Às 21 horas, os apoiantes do Groenlinks enchem a sala do Melkweg, no centro de Amesterdão, para ouvirem o anúncio das sondagens à boca das urnas. As expectativas são altas: o partido realizou uma das campanhas mais elogiadas e as previsões auguram um resultado histórico. Os primeiros gritos de euforia surgem quando o gráfico do PVV, o partido populista de direita encabeçado por Geert Wilders, sobe apenas até aos 19 deputados, longe de um número que lhe possibilite a vitória. Segundos depois, completa-se o êxtase quando a apresentadora revela que os ecologistas atingem os 16 parlamentares, quadriplicando o pecúlio de 2012.

O Groenlinks passa a ser, juntamente com a extrema-esquerda do SP, o partido mais poderoso da esquerda. Ambos ultrapassaram o histórico PvdA, que regista a queda mais violenta da história da democracia holandesa com a perda de 29 representantes. Não chega, porém, para almejar um dos sonhos do líder do Groenlinks, Jesse Klaver, de apenas 30 anos: uma coligação maioritária de esquerda. De Haia, chegam as imagens das hostes vencedoras, as do VVD, o partido liberal do primeiro-ministro Mark Rutte, que assim vence pela terceira vez umas eleições gerais. De Wilders, nem sinal. Os jornalistas procuram o seu vestígio no Twitter, uma vez que o partido não organizou qualquer evento pata a noite das decisões.

Atirados os foguetes, os presentes deitam contas à vida. A matemática das coligações é complexa: 13 partidos alcançaram resultados que lhes garantem representação parlamentar e, na melhor das hipóteses, é preciso juntar quatro para formar o executivo. No ecrã, as figuras dos principais partidos começam a discursar. No bar, na sala de fumadores e na plateia, o sufrágio começa a ser analisado. Dessas conversas, surgem cinco frases que podem representar muito bem a história das eleições mais participadas dos últimos 30 anos na Holanda, com uma afluência de 81%.

Mark Rutte entre os seus apoiantes, já em festa, no quartel-general da sua campanha.

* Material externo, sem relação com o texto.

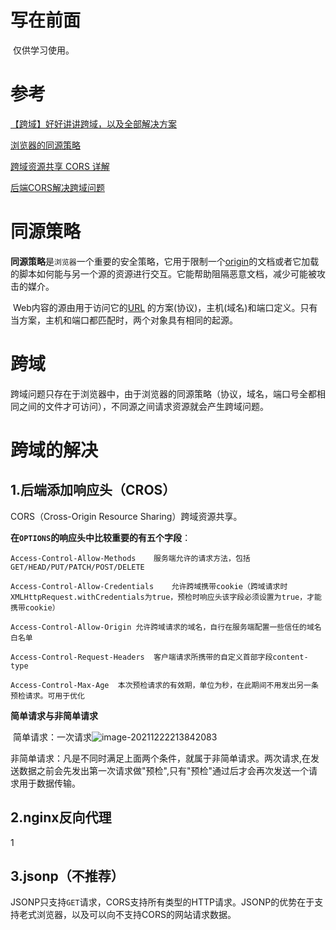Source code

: # 写在前面

​	仅供学习使用。

# 参考

[【跨域】好好讲讲跨域，以及全部解决方案](https://www.bilibili.com/video/BV1nU4y1W7Rf)

[浏览器的同源策略](https://developer.mozilla.org/zh-CN/docs/Web/Security/Same-origin_policy)

[跨域资源共享 CORS 详解](https://www.ruanyifeng.com/blog/2016/04/cors.html)

[后端CORS解决跨域问题](https://www.cnblogs.com/zmc940317/p/10164775.html)

# 同源策略

​	**同源策略**是`浏览器`一个重要的安全策略，它用于限制一个[origin](https://developer.mozilla.org/zh-CN/docs/Glossary/Origin)的文档或者它加载的脚本如何能与另一个源的资源进行交互。它能帮助阻隔恶意文档，减少可能被攻击的媒介。

​	Web内容的源由用于访问它的[URL](https://developer.mozilla.org/zh-CN/docs/Glossary/URL) 的方案(协议)，主机(域名)和端口定义。只有当方案，主机和端口都匹配时，两个对象具有相同的起源。

# 跨域

​	跨域问题只存在于浏览器中，由于浏览器的同源策略（协议，域名，端口号全都相同之间的文件才可访问），不同源之间请求资源就会产生跨域问题。

# 跨域的解决

## 1.后端添加响应头（CROS）

CORS（Cross-Origin Resource Sharing）跨域资源共享。

**在`OPTIONS`的响应头中比较重要的有五个字段**：

	Access-Control-Allow-Methods	服务端允许的请求方法，包括GET/HEAD/PUT/PATCH/POST/DELETE
	
	Access-Control-Allow-Credentials	允许跨域携带cookie（跨域请求时XMLHttpRequest.withCredentials为true，预检时响应头该字段必须设置为true，才能携带cookie）
	
	Access-Control-Allow-Origin	允许跨域请求的域名，自行在服务端配置一些信任的域名白名单
	
	Access-Control-Request-Headers	客户端请求所携带的自定义首部字段content-type
	
	Access-Control-Max-Age	本次预检请求的有效期，单位为秒，在此期间不用发出另一条预检请求。可用于优化

**简单请求与非简单请求**

​	简单请求：一次请求![image-20211222213842083](D:/Typora/img/image-20211222213842083.png)

​	非简单请求：凡是不同时满足上面两个条件，就属于非简单请求。两次请求,在发送数据之前会先发出第一次请求做"预检",只有"预检"通过后才会再次发送一个请求用于数据传输。

## 2.nginx反向代理

1

## 3.jsonp（不推荐）

​	JSONP只支持`GET`请求，CORS支持所有类型的HTTP请求。JSONP的优势在于支持老式浏览器，以及可以向不支持CORS的网站请求数据。

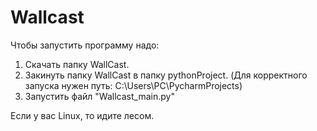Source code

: # Wallcast
Чтобы запустить программу надо:
1. Скачать папку WallCast.
2. Закинуть папку WallCast в папку pythonProject. (Для корректного запуска нужен путь: C:\Users\PC\PycharmProjects)
3. Запустить файл "Wallcast_main.py"


Если у вас Linux, то идите лесом.
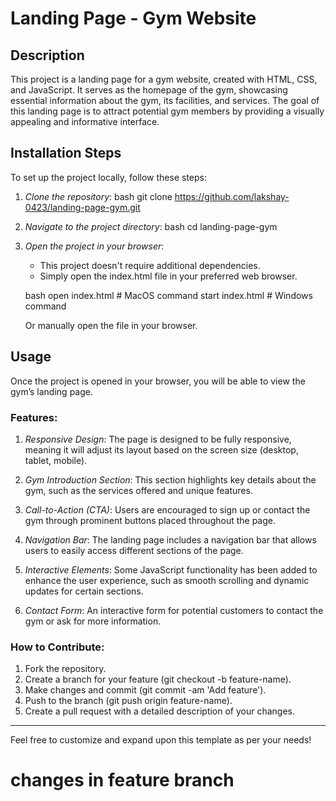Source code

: # Landing Page - Gym Website

## Description

This project is a landing page for a gym website, created with HTML, CSS, and JavaScript. It serves as the homepage of the gym, showcasing essential information about the gym, its facilities, and services. The goal of this landing page is to attract potential gym members by providing a visually appealing and informative interface.

## Installation Steps

To set up the project locally, follow these steps:

1. *Clone the repository*:
    bash
    git clone https://github.com/lakshay-0423/landing-page-gym.git
    

2. *Navigate to the project directory*:
    bash
    cd landing-page-gym
    

3. *Open the project in your browser*:
    - This project doesn't require additional dependencies.
    - Simply open the index.html file in your preferred web browser.
    
    bash
    open index.html  # MacOS command
    start index.html # Windows command
    

    Or manually open the file in your browser.

## Usage

Once the project is opened in your browser, you will be able to view the gym’s landing page.

### Features:

1. *Responsive Design*: The page is designed to be fully responsive, meaning it will adjust its layout based on the screen size (desktop, tablet, mobile).

2. *Gym Introduction Section*: This section highlights key details about the gym, such as the services offered and unique features.

3. *Call-to-Action (CTA)*: Users are encouraged to sign up or contact the gym through prominent buttons placed throughout the page.

4. *Navigation Bar*: The landing page includes a navigation bar that allows users to easily access different sections of the page.

5. *Interactive Elements*: Some JavaScript functionality has been added to enhance the user experience, such as smooth scrolling and dynamic updates for certain sections.

6. *Contact Form*: An interactive form for potential customers to contact the gym or ask for more information.

### How to Contribute:

1. Fork the repository.
2. Create a branch for your feature (git checkout -b feature-name).
3. Make changes and commit (git commit -am 'Add feature').
4. Push to the branch (git push origin feature-name).
5. Create a pull request with a detailed description of your changes.

---

Feel free to customize and expand upon this template as per your needs!

# changes in feature branch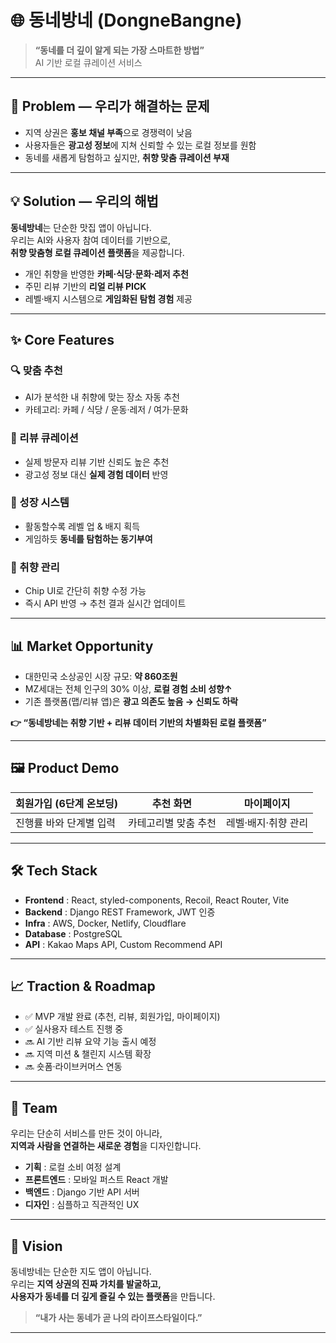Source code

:# 🌐 동네방네 (DongneBangne)
> **“동네를 더 깊이 알게 되는 가장 스마트한 방법”**  
AI 기반 로컬 큐레이션 서비스

---

## 🚀 Problem — 우리가 해결하는 문제
- 지역 상권은 **홍보 채널 부족**으로 경쟁력이 낮음  
- 사용자들은 **광고성 정보**에 지쳐 신뢰할 수 있는 로컬 정보를 원함  
- 동네를 새롭게 탐험하고 싶지만, **취향 맞춤 큐레이션 부재**  

---

## 💡 Solution — 우리의 해법
**동네방네**는 단순한 맛집 앱이 아닙니다.  
우리는 AI와 사용자 참여 데이터를 기반으로,  
**취향 맞춤형 로컬 큐레이션 플랫폼**을 제공합니다.

- 개인 취향을 반영한 **카페·식당·문화·레저 추천**  
- 주민 리뷰 기반의 **리얼 리뷰 PICK**  
- 레벨·배지 시스템으로 **게임화된 탐험 경험** 제공  

---

## ✨ Core Features
### 🔍 맞춤 추천
- AI가 분석한 내 취향에 맞는 장소 자동 추천
- 카테고리: 카페 / 식당 / 운동·레저 / 여가·문화

### 📝 리뷰 큐레이션
- 실제 방문자 리뷰 기반 신뢰도 높은 추천
- 광고성 정보 대신 **실제 경험 데이터** 반영

### 🏅 성장 시스템
- 활동할수록 레벨 업 & 배지 획득
- 게임하듯 **동네를 탐험하는 동기부여**

### 🎨 취향 관리
- Chip UI로 간단히 취향 수정 가능
- 즉시 API 반영 → 추천 결과 실시간 업데이트

---

## 📊 Market Opportunity
- 대한민국 소상공인 시장 규모: **약 860조원**  
- MZ세대는 전체 인구의 30% 이상, **로컬 경험 소비 성향↑**  
- 기존 플랫폼(맵/리뷰 앱)은 **광고 의존도 높음 → 신뢰도 하락**  

**👉 “동네방네는 취향 기반 + 리뷰 데이터 기반의 차별화된 로컬 플랫폼”**

---

## 🖼️ Product Demo
| 회원가입 (6단계 온보딩) | 추천 화면 | 마이페이지 |
|----------------|----------------|----------------|
| 진행률 바와 단계별 입력 | 카테고리별 맞춤 추천 | 레벨·배지·취향 관리 |

---

## 🛠️ Tech Stack
- **Frontend** : React, styled-components, Recoil, React Router, Vite
- **Backend** : Django REST Framework, JWT 인증  
- **Infra** : AWS, Docker, Netlify, Cloudflare  
- **Database** : PostgreSQL  
- **API** : Kakao Maps API, Custom Recommend API  

---

## 📈 Traction & Roadmap
- ✅ MVP 개발 완료 (추천, 리뷰, 회원가입, 마이페이지)  
- ✅ 실사용자 테스트 진행 중  
- 🔜 AI 기반 리뷰 요약 기능 출시 예정  
- 🔜 지역 미션 & 챌린지 시스템 확장  
- 🔜 숏폼·라이브커머스 연동  

---

## 👥 Team
우리는 단순히 서비스를 만든 것이 아니라,  
**지역과 사람을 연결하는 새로운 경험**을 디자인합니다.

- **기획** : 로컬 소비 여정 설계  
- **프론트엔드** : 모바일 퍼스트 React 개발  
- **백엔드** : Django 기반 API 서버  
- **디자인** : 심플하고 직관적인 UX  

---

## 🎯 Vision
동네방네는 단순한 지도 앱이 아닙니다.  
우리는 **지역 상권의 진짜 가치를 발굴하고,  
사용자가 동네를 더 깊게 즐길 수 있는 플랫폼**을 만듭니다.

> **“내가 사는 동네가 곧 나의 라이프스타일이다.”**

---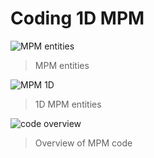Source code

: # Coding 1D MPM

![MPM entities](img/mpm.png)
> MPM entities

![MPM 1D](img/mpm1d.png)
> 1D MPM entities

![code overview](img/mpm-code.png)
> Overview of MPM code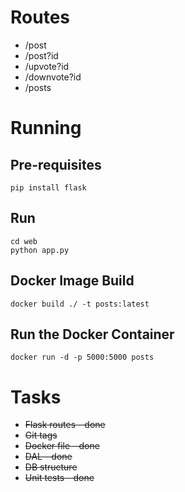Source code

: # Routes

* /post
* /post?id
* /upvote?id
* /downvote?id
* /posts

# Running

## Pre-requisites

    pip install flask

## Run

    cd web
    python app.py 
    
## Docker Image Build

    docker build ./ -t posts:latest
   
## Run the Docker Container

    docker run -d -p 5000:5000 posts   
  
# Tasks

* ~~Flask routes - done~~
* ~~Git tags~~
* ~~Docker file - done~~
* ~~DAL - done~~
* ~~DB structure~~
* ~~Unit tests - done~~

“13 partidos? Espero que não dê azar”

Quem o diz é Leida Grooten, uma voluntária dos ecologistas, que começa a traçar cenários mas desiste quando não vê solução à vista. As margens são muito curtas. Os votos nos grandes partidos estilhaçaram-se e dividiram-se por várias formações mais pequenas. O VVD, que venceu as eleições apesar de ter perdido dez deputados, , com os seus 31 ou 32 lugares, a grande distância dos 76 necessários para a maioria.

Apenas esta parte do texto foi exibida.